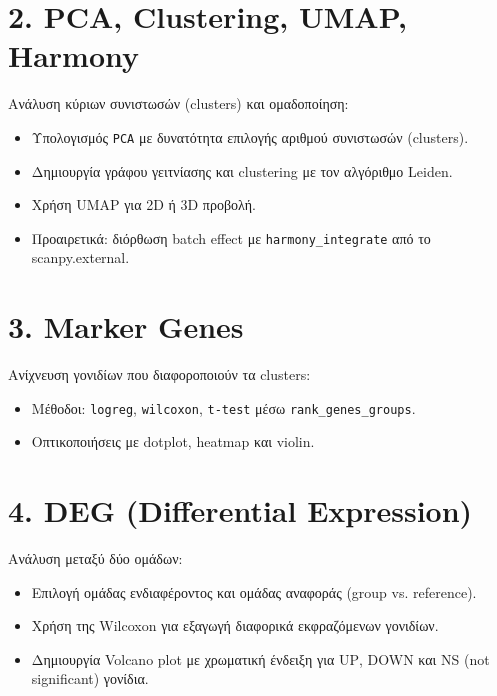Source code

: \section*{2. \foreignlanguage{english}{PCA, Clustering, UMAP, Harmony}}
Ανάλυση κύριων συνιστωσών \foreignlanguage{english}{(clusters)}  και ομαδοποίηση:
\begin{itemize}
  \item Υπολογισμός \foreignlanguage{english}{\texttt{PCA}} με δυνατότητα επιλογής αριθμού συνιστωσών \foreignlanguage{english}{(clusters)}.
  \item Δημιουργία γράφου γειτνίασης και \foreignlanguage{english}{clustering} με τον αλγόριθμο \foreignlanguage{english}{Leiden}.
  \item Χρήση \foreignlanguage{english}{UMAP} για \foreignlanguage{english}{2D ή 3D} προβολή.
  \item Προαιρετικά: διόρθωση \foreignlanguage{english}{batch effect} με \foreignlanguage{english}{\texttt{harmony\_integrate}} από το \foreignlanguage{english}{scanpy.external}.
\end{itemize}

\section*{3. \foreignlanguage{english}{Marker Genes}}
Ανίχνευση γονιδίων που διαφοροποιούν τα \foreignlanguage{english}{clusters}:
\begin{itemize}
  \item Μέθοδοι: \foreignlanguage{english}{\texttt{logreg}}, \foreignlanguage{english}{\texttt{wilcoxon}}, \foreignlanguage{english}{\texttt{t-test}} μέσω \foreignlanguage{english}{\texttt{rank\_genes\_groups}}.
  \item Οπτικοποιήσεις με \foreignlanguage{english}{dotplot}, \foreignlanguage{english}{heatmap} και \foreignlanguage{english}{violin}.
\end{itemize}

\section*{4. \foreignlanguage{english}{DEG (Differential Expression)}}
Ανάλυση μεταξύ δύο ομάδων:
\begin{itemize}
  \item Επιλογή ομάδας ενδιαφέροντος και ομάδας αναφοράς (\foreignlanguage{english}{group vs. reference}).
  \item Χρήση της \foreignlanguage{english}{Wilcoxon} για εξαγωγή διαφορικά εκφραζόμενων γονιδίων.
  \item Δημιουργία \foreignlanguage{english}{Volcano plot} με χρωματική ένδειξη για \foreignlanguage{english}{UP}, \foreignlanguage{english}{DOWN} και \foreignlanguage{english}{NS (not significant)} γονίδια.
\end{itemize}

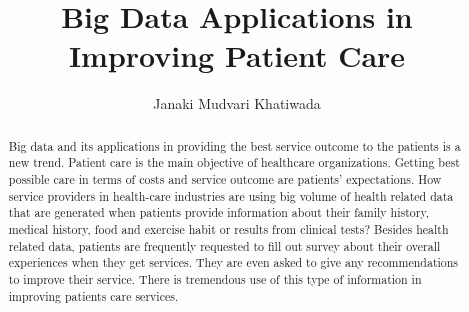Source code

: \documentclass[sigconf]{acmart}
\begin{document}
\title{Big Data Applications in Improving Patient Care}


\author{Janaki Mudvari Khatiwada}



\begin{abstract}
 Big data and its applications in providing the best service outcome to the patients is a new trend. Patient care is the 
 main objective of healthcare organizations. Getting best possible care in terms of costs and service outcome are 
 patients' expectations. How service providers in health-care industries are using big volume of health related data 
 that are generated when patients provide information about their family history, medical history, food and exercise habit or 
 results from clinical tests? Besides health related data, patients are frequently requested to fill out  survey about their overall 
 experiences when they get services. They are even asked to give any recommendations to improve their service. There is tremendous use of this type of information in improving patients care services.
\end{abstract}


\maketitle
\end{document}

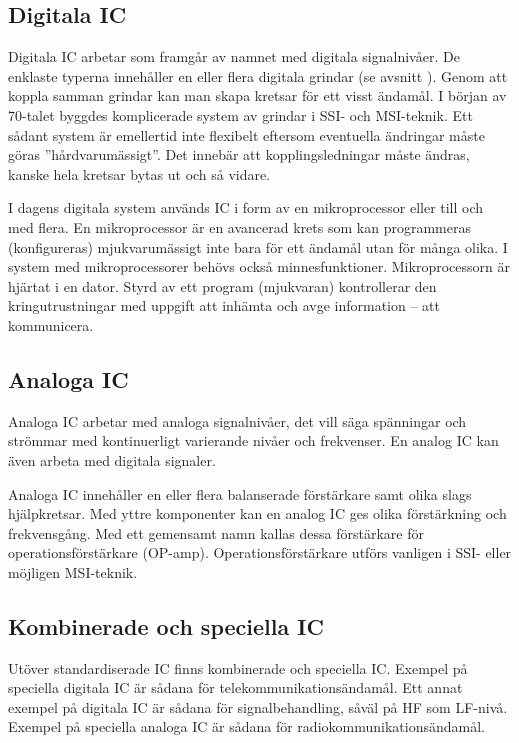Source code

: \subsection{Digitala IC}

Digitala IC arbetar som framgår av namnet med digitala signalnivåer.
De enklaste typerna innehåller en eller flera digitala grindar (se avsnitt
).
Genom att koppla samman grindar kan man skapa kretsar för ett visst ändamål.
I början av 70-talet byggdes komplicerade system av grindar i SSI- och
MSI-teknik.
Ett sådant system är emellertid inte flexibelt eftersom eventuella ändringar
måste göras ''hårdvarumässigt''.
Det innebär att kopplingsledningar måste ändras, kanske hela kretsar bytas ut
och så vidare.

I dagens digitala system används IC i form av en mikroprocessor eller till och
med flera.
En mikroprocessor är en avancerad krets som kan programmeras (konfigureras)
mjukvarumässigt inte bara för ett ändamål utan för många olika.
I system med mikroprocessorer behövs också minnesfunktioner.
Mikroprocessorn är hjärtat i en dator.
Styrd av ett program (mjukvaran) kontrollerar den kringutrustningar med uppgift
att inhämta och avge information -- att kommunicera.

\subsection{Analoga IC}

Analoga IC arbetar med analoga signalnivåer, det vill säga spänningar och
strömmar med kontinuerligt varierande nivåer och frekvenser.
En analog IC kan även arbeta med digitala signaler.

Analoga IC innehåller en eller flera balanserade förstärkare samt olika slags
hjälpkretsar.
Med yttre komponenter kan en analog IC ges olika förstärkning och frekvensgång.
Med ett gemensamt namn kallas dessa förstärkare för operationsförstärkare
(OP-amp).
Operationsförstärkare utförs vanligen i SSI- eller möjligen MSI-teknik.

\subsection{Kombinerade och speciella IC}

Utöver standardiserade IC finns kombinerade och speciella IC.
Exempel på speciella digitala IC är sådana för telekommunikationsändamål.
Ett annat exempel på digitala IC är sådana för signalbehandling, såväl på HF
som LF-nivå.
Exempel på speciella analoga IC är sådana för radiokommunikationsändamål.

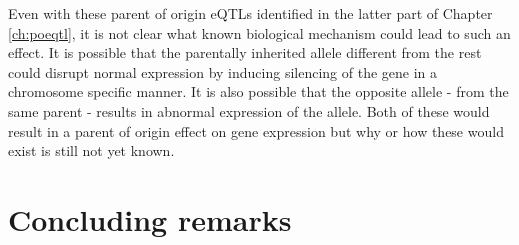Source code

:  Even with these parent of origin eQTLs identified in the latter part of Chapter \ref{ch:poeqtl}, it is not clear what known biological mechanism could lead to such an effect. It is possible that the parentally inherited allele different from the rest could disrupt normal expression by inducing silencing of the gene in a chromosome specific manner. It is also possible that the opposite allele - from the same parent - results in abnormal expression of the allele. Both of these would result in a parent of origin effect on gene expression but why or how these would exist is still not yet known. 

\section{Concluding remarks}




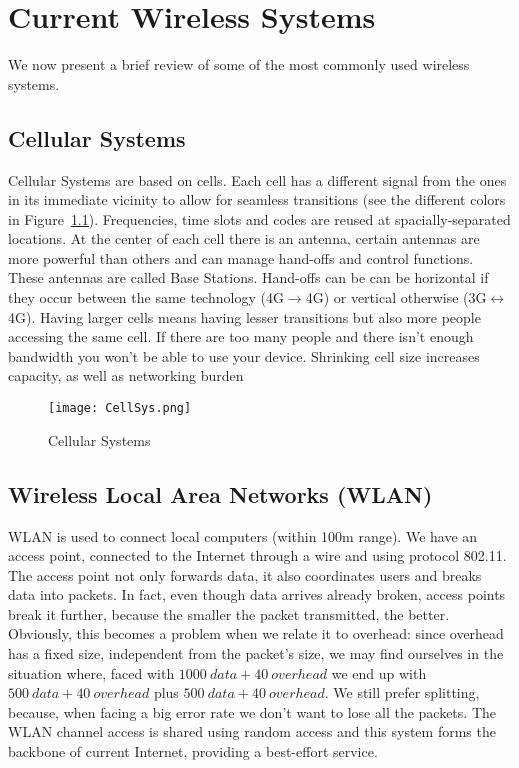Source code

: \chapter{Current Wireless Systems}
We now present a brief review of some of the most commonly used wireless 
systems.

\section{Cellular Systems}
Cellular Systems are based on cells. Each cell has a different signal 
from the ones in its immediate vicinity to allow for seamless transitions (see 
the different colors in Figure~\ref{fig:cws:CellSys}). Frequencies, time 
slots and codes are reused at spacially-separated locations. At the center of 
each cell there is an antenna, certain antennas are more powerful than others 
and can manage hand-offs and control functions. These antennas are called Base 
Stations. Hand-offs can be can be horizontal if they occur between the same 
technology (4G$\to$4G) or vertical otherwise 
(3G$\leftrightarrow$4G).
Having larger cells means having lesser transitions but also more people 
accessing the same cell. If there are too many people and there isn't enough 
bandwidth you won't be able to use your device. Shrinking cell size increases 
capacity, as well as networking burden
\begin{figure}[!h]
  \centering
  \texttt{[image: CellSys.png]}
  \caption{Cellular Systems}				
  \label{fig:cws:CellSys}
\end{figure}

\section{Wireless Local Area Networks (WLAN)}
WLAN is used to connect local computers (within 100m range). We have an 
access point, connected to the Internet through a wire and using protocol 
802.11. The access point not only forwards data, it also coordinates users and 
breaks data into packets. In fact, even though data arrives already broken, 
access points break it further, because the smaller the packet transmitted, the 
better. Obviously, this becomes a problem when we relate it to overhead: since 
overhead has a fixed size, independent from the packet's size, we may find 
ourselves in the situation where, faced with $1000\ data + 40\ overhead$ we end
up with $500\ data + 40\ overhead$ plus $500\ data + 40\ overhead$.
We still prefer splitting, because, when facing a big error rate we 
don't want to lose all the packets.
The WLAN channel access is shared using random access and this system 
forms the backbone of current Internet, providing a best-effort service.

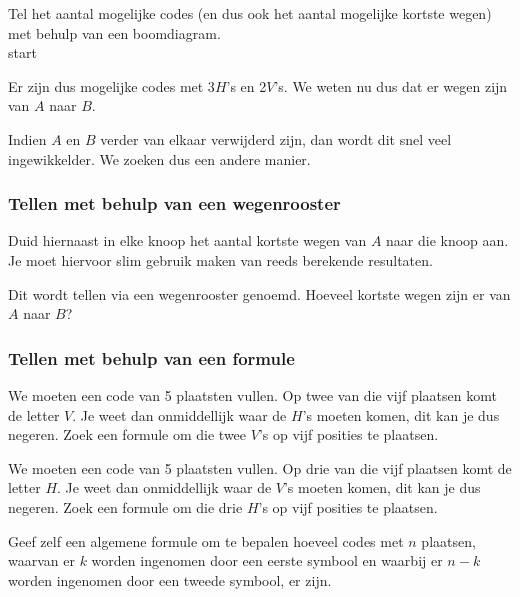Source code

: \documentclass[12pt,twoside]{article}
\begin{document}
\begin{theorie}
Tel het aantal mogelijke codes (en dus ook het aantal mogelijke kortste wegen) met behulp van een boomdiagram.\\

\vspace*{5cm}
start
\vspace*{5cm}

Er zijn dus \arule{3cm} mogelijke codes met 3$H$'s en 2$V$'s. We weten nu dus dat er \arule{3cm} wegen zijn van $A$ naar $B$.

Indien $A$ en $B$ verder van elkaar verwijderd zijn, dan wordt dit snel veel ingewikkelder. We zoeken dus een andere manier.

\pagebreak
\subsubsection{Tellen met behulp van een wegenrooster}

\begin{multicols}{2}
\begin{center}
\end{center}  

Duid hiernaast in elke knoop het aantal kortste wegen van $A$ naar die knoop aan. Je moet hiervoor slim gebruik maken van reeds berekende resultaten.
\end{multicols}
Dit wordt tellen via een wegenrooster genoemd. Hoeveel kortste wegen zijn er van $A$ naar $B$?

\subsubsection{Tellen met behulp van een formule}

We moeten een code van 5 plaatsten vullen. Op twee van die vijf plaatsen komt de letter $V$. Je weet dan onmiddellijk waar de $H$'s moeten komen, dit kan je dus negeren. Zoek een formule om die twee $V$'s op vijf posities te plaatsen.

We moeten een code van 5 plaatsten vullen. Op drie van die vijf plaatsen komt de letter $H$. Je weet dan onmiddellijk waar de $V$'s moeten komen, dit kan je dus negeren. Zoek een formule om die drie $H$'s op vijf posities te plaatsen.

Geef zelf een algemene formule om te bepalen hoeveel codes met $n$ plaatsen, waarvan er $k$ worden ingenomen door een eerste symbool en waarbij er $n-k$ worden ingenomen door een tweede symbool, er zijn.

\end{theorie}
\end{document}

■ ■ ■ ■

* EXERCISE GOAL
Only the lines from the first line of the data above through the line with "διαφορικά εκφραζόμενων γονιδίων." should appear in the answer, retyped exactly, with every picture left out.

* SOLUTION FOR THIS TASK
Source code

: \section*{2. \foreignlanguage{english}{PCA, Clustering, UMAP, Harmony}}
Ανάλυση κύριων συνιστωσών \foreignlanguage{english}{(clusters)}  και ομαδοποίηση:
\begin{itemize}
  \item Υπολογισμός \foreignlanguage{english}{\texttt{PCA}} με δυνατότητα επιλογής αριθμού συνιστωσών \foreignlanguage{english}{(clusters)}.
  \item Δημιουργία γράφου γειτνίασης και \foreignlanguage{english}{clustering} με τον αλγόριθμο \foreignlanguage{english}{Leiden}.
  \item Χρήση \foreignlanguage{english}{UMAP} για \foreignlanguage{english}{2D ή 3D} προβολή.
  \item Προαιρετικά: διόρθωση \foreignlanguage{english}{batch effect} με \foreignlanguage{english}{\texttt{harmony\_integrate}} από το \foreignlanguage{english}{scanpy.external}.
\end{itemize}

\section*{3. \foreignlanguage{english}{Marker Genes}}
Ανίχνευση γονιδίων που διαφοροποιούν τα \foreignlanguage{english}{clusters}:
\begin{itemize}
  \item Μέθοδοι: \foreignlanguage{english}{\texttt{logreg}}, \foreignlanguage{english}{\texttt{wilcoxon}}, \foreignlanguage{english}{\texttt{t-test}} μέσω \foreignlanguage{english}{\texttt{rank\_genes\_groups}}.
  \item Οπτικοποιήσεις με \foreignlanguage{english}{dotplot}, \foreignlanguage{english}{heatmap} και \foreignlanguage{english}{violin}.
\end{itemize}

\section*{4. \foreignlanguage{english}{DEG (Differential Expression)}}
Ανάλυση μεταξύ δύο ομάδων:
\begin{itemize}
  \item Επιλογή ομάδας ενδιαφέροντος και ομάδας αναφοράς (\foreignlanguage{english}{group vs. reference}).
  \item Χρήση της \foreignlanguage{english}{Wilcoxon} για εξαγωγή διαφορικά εκφραζόμενων γονιδίων.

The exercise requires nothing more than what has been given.